→ Action item
Every line containing the string "apimatic" should be returned from the records.

Recorded data:
★ ★ ★ ★

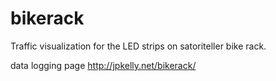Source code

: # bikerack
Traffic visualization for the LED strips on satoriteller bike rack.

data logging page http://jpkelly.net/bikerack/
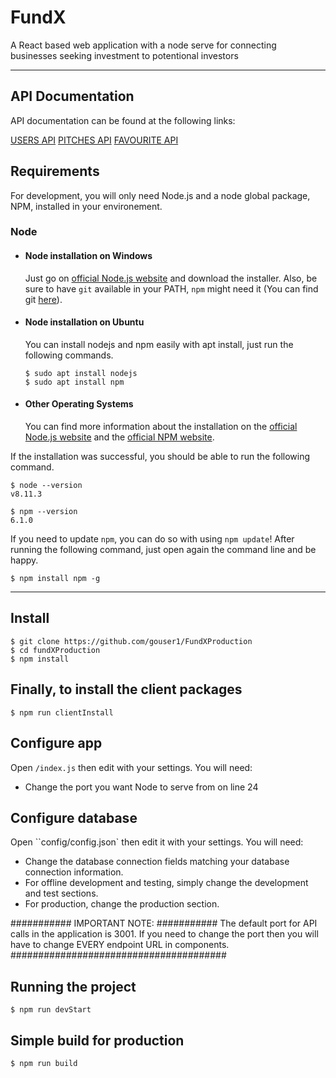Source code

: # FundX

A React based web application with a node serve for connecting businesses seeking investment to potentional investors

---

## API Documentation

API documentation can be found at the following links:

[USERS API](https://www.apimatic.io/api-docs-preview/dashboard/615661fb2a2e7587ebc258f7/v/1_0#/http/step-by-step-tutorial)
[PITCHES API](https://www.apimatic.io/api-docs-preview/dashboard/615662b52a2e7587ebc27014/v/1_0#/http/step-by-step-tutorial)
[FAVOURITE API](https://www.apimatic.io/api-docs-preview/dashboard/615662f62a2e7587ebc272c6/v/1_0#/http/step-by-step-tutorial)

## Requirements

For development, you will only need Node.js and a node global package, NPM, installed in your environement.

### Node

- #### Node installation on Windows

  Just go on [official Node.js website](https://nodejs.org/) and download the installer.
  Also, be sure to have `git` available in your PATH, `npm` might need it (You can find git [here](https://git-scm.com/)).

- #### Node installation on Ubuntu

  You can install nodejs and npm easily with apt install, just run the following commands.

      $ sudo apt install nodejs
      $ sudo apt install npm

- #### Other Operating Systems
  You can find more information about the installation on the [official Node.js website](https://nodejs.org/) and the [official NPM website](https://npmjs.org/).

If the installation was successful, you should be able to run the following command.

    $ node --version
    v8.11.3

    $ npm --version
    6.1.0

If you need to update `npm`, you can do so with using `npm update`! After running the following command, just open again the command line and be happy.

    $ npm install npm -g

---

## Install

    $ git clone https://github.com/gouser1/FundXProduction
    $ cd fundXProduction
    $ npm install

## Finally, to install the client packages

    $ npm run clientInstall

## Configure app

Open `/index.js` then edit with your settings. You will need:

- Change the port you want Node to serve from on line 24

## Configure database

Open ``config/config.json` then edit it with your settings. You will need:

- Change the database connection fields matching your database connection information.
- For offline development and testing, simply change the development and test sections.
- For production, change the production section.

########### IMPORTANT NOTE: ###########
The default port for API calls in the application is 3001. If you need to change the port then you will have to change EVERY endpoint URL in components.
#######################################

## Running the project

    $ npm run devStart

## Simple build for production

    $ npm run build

★ ★ ★ ★

→ Answer box
[USERS API](https://www.apimatic.io/api-docs-preview/dashboard/615661fb2a2e7587ebc258f7/v/1_0#/http/step-by-step-tutorial)
[PITCHES API](https://www.apimatic.io/api-docs-preview/dashboard/615662b52a2e7587ebc27014/v/1_0#/http/step-by-step-tutorial)
[FAVOURITE API](https://www.apimatic.io/api-docs-preview/dashboard/615662f62a2e7587ebc272c6/v/1_0#/http/step-by-step-tutorial)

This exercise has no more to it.